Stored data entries
• • • • •

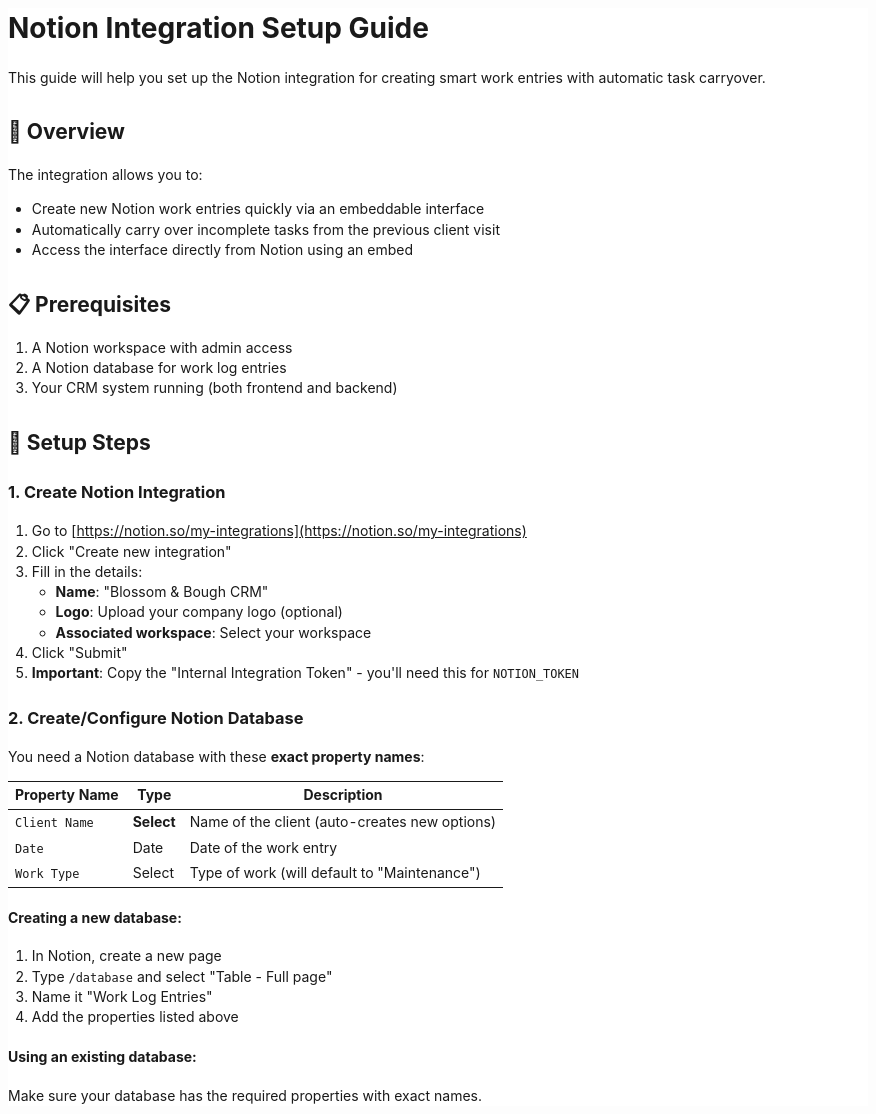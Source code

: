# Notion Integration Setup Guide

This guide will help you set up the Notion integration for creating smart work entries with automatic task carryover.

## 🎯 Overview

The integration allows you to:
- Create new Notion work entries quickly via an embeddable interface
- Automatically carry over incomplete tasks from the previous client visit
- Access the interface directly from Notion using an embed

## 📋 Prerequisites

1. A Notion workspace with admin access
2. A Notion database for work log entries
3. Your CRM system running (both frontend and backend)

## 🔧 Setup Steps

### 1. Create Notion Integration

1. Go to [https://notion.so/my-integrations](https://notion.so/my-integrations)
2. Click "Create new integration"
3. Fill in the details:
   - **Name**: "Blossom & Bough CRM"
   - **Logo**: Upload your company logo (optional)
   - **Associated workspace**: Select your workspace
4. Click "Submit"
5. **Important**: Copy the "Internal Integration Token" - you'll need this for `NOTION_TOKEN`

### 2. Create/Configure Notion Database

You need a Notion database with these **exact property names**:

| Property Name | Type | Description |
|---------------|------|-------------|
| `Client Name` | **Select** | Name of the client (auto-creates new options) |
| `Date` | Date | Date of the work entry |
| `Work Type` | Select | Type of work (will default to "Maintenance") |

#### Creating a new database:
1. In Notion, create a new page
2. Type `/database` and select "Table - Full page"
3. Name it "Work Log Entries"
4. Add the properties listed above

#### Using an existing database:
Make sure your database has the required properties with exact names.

• • • • •

Set down exactly, and only, the lines from the one containing "#### Using an" to the final line of the data.

#### Using an existing database:
Make sure your database has the required properties with exact names.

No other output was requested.